[Source texts of formatted documents]
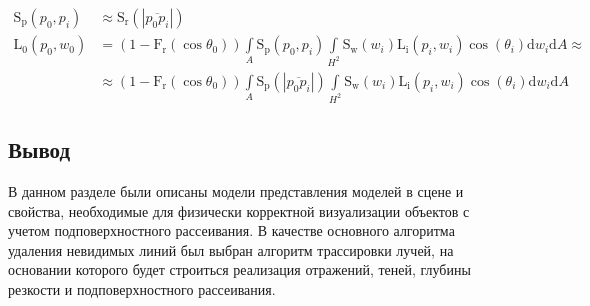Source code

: \begin{align}
    \mathrm{S_p}(p_0, p_i) & \approx \mathrm{S_r}(|\overline{p_0 p_i}|) \\
    \mathrm{L_0}(p_0, w_0) & = (1 - \mathrm{F_r}(\cos\theta_0))
                               \int\limits_{A^{}} \mathrm{S_p}(p_0, p_i)
                               \int\limits_{{H^2}^{}} \mathrm{S_w}(w_i)
                               \mathrm{L_i}(p_i, w_i) \cos(\theta_i)
                               \mathrm{d} w_i \mathrm{d} A \approx \nonumber \\
                           & \approx (1 - \mathrm{F_r}(\cos\theta_0))
                             \int\limits_{A^{}}
                             \mathrm{S_p}(|\overline{p_0 p_i}|)
                             \int\limits_{{H^2}^{}} \mathrm{S_w}(w_i)
                             \mathrm{L_i}(p_i, w_i) \cos(\theta_i)
                             \mathrm{d} w_i \mathrm{d} A
\end{align}

\subsection*{Вывод}
В данном разделе были описаны модели представления моделей в сцене и
свойства, необходимые для физически корректной визуализации объектов с учетом
подповерхностного рассеивания. В качестве основного алгоритма удаления
невидимых линий был выбран алгоритм трассировки лучей, на основании которого
будет строиться реализация отражений, теней, глубины резкости и
подповерхностного рассеивания.

\pagebreak

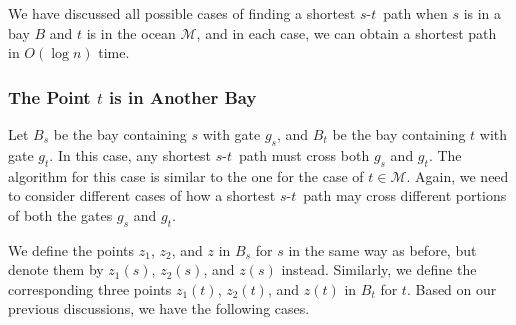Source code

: \documentclass[english,runningheads,11pt]{llncs}
\def\calM{\mathcal{M}}
\def\st{$s$-$t$}
\begin{document}
We have discussed all possible cases of finding a shortest \st\ path
when $s$ is in a bay $B$ and $t$ is in the ocean $\calM$, and in each case,
we can obtain a shortest path in $O(\log n)$ time.

\subsubsection{The Point $t$ is in Another Bay}

Let $B_s$ be the bay containing $s$ with gate $g_s$, and
$B_t$ be the bay containing $t$ with gate $g_t$.
In this case, any shortest \st\ path must cross both $g_s$ and $g_t$. The
algorithm for this case is similar to the one for the case of $t\in \calM$. Again, we need to
consider different cases of how a shortest \st\ path may cross
different portions of both the gates $g_s$ and $g_t$.

We define the points $z_1$, $z_2$, and $z$ in $B_s$ for $s$ in the
same way as
before, but denote them by $z_1(s)$, $z_2(s)$, and $z(s)$ instead.
Similarly, we define the corresponding three points $z_1(t)$,
$z_2(t)$, and $z(t)$ in $B_t$ for $t$. Based on our previous
discussions, we have the following cases.
\end{document}
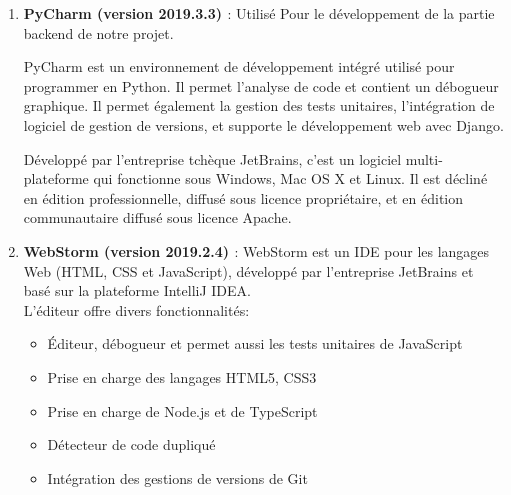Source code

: \begin{enumerate}

\item \textbf{PyCharm (version 2019.3.3) \cite{pycharm}}: 
Utilisé Pour le développement de la partie backend de notre projet.

PyCharm est un environnement de développement intégré utilisé pour programmer en Python. Il permet l'analyse de code et contient un débogueur graphique. Il permet également la gestion des tests unitaires, l'intégration de logiciel de gestion de versions, et supporte le développement web avec Django.

Développé par l'entreprise tchèque JetBrains, c'est un logiciel multi-plateforme qui fonctionne sous Windows, Mac OS X et Linux. Il est décliné en édition professionnelle, diffusé sous licence propriétaire, et en édition communautaire diffusé sous licence Apache.

\item \textbf{WebStorm (version 2019.2.4) \cite{webstorm}}: 
WebStorm est un IDE pour les langages Web (HTML, CSS et JavaScript), développé par l'entreprise JetBrains et basé sur la plateforme IntelliJ IDEA.\\
L'éditeur offre divers fonctionnalités:
\begin{itemize}
    \item Éditeur, débogueur et permet aussi les tests unitaires de JavaScript
    \item Prise en charge des langages HTML5, CSS3
    \item Prise en charge de Node.js et de TypeScript
    \item Détecteur de code dupliqué
    \item Intégration des gestions de versions de Git
\end{itemize}
\end{enumerate}

\begin{comment}
\subsubsection{Serveur : IIS (Internet Information Services)}
C’est le serveur flexible de Microsoft qui s’exécute sous Windows. Pour notre application on a utilisé le serveur IIS
qui est un service Windows permet d'héberger et de gérer des sites Web sur des systèmes Windows.
\end{comment}

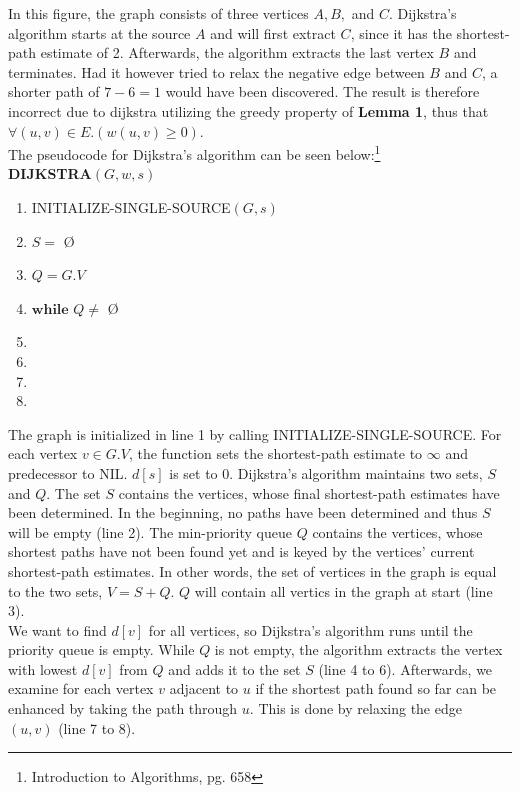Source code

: \documentclass[11pt]{article}
\begin{document}
\noindent In this figure, the graph consists of three vertices $A, B,$ and $C$. Dijkstra's algorithm starts at the source $A$ and will first extract $C$, since it has the shortest-path estimate of 2. Afterwards, the algorithm extracts the last vertex $B$ and terminates. Had it however tried to relax the negative edge between $B$ and $C$, a shorter path of $7 - 6 = 1$ would have been discovered. The result is therefore incorrect due to dijkstra utilizing the greedy property of \textbf{Lemma 1}, thus that $\forall (u,v) \in E.(w(u,v) \geq 0)$. \\

\noindent The pseudocode for Dijkstra's algorithm can be seen below:\footnote{Introduction to Algorithms, pg. 658}\\

\textbf{DIJKSTRA$(G, w, s)$}
\begin{enumerate}
\setlength\itemsep{0em}
\item INITIALIZE-SINGLE-SOURCE$(G, s)$
\item $S = $ \O
\item $Q = G.V$
\item $\textbf{while } Q \neq$ \O
\item {}
\item {}
\item {}
\item \tab{}
\end{enumerate}

\noindent The graph is initialized in line 1 by calling INITIALIZE-SINGLE-SOURCE. For each vertex $v \in G.V$, the function sets the shortest-path estimate to $\infty$ and predecessor to NIL. $d[s]$ is set to 0. Dijkstra's algorithm maintains two sets, $S$ and $Q$. The set $S$ contains the vertices, whose final shortest-path estimates have been determined. In the beginning, no paths have been determined and thus $S$ will be empty (line 2). The min-priority queue $Q$ contains the vertices, whose shortest paths have not been found yet and is keyed by the vertices' current shortest-path estimates. In other words, the set of vertices in the graph is equal to the two sets, $V = S + Q$. $Q$ will contain all vertics in the graph at start (line 3).\\

\noindent We want to find $d[v]$ for all vertices, so Dijkstra's algorithm runs until the priority queue is empty. While $Q$ is not empty, the algorithm extracts the vertex with lowest $d[v]$ from $Q$ and adds it to the set $S$ (line 4 to 6). Afterwards, we examine for each vertex $v$ adjacent to $u$ if the shortest path found so far can be enhanced by taking the path through $u$. This is done by relaxing the edge $(u,v)$ (line 7 to 8).\\
\end{document}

● Exercise directions: Return all lines in the data that include the word "sous".

● Your response:
Développé par l'entreprise tchèque JetBrains, c'est un logiciel multi-plateforme qui fonctionne sous Windows, Mac OS X et Linux. Il est décliné en édition professionnelle, diffusé sous licence propriétaire, et en édition communautaire diffusé sous licence Apache.
C’est le serveur flexible de Microsoft qui s’exécute sous Windows. Pour notre application on a utilisé le serveur IIS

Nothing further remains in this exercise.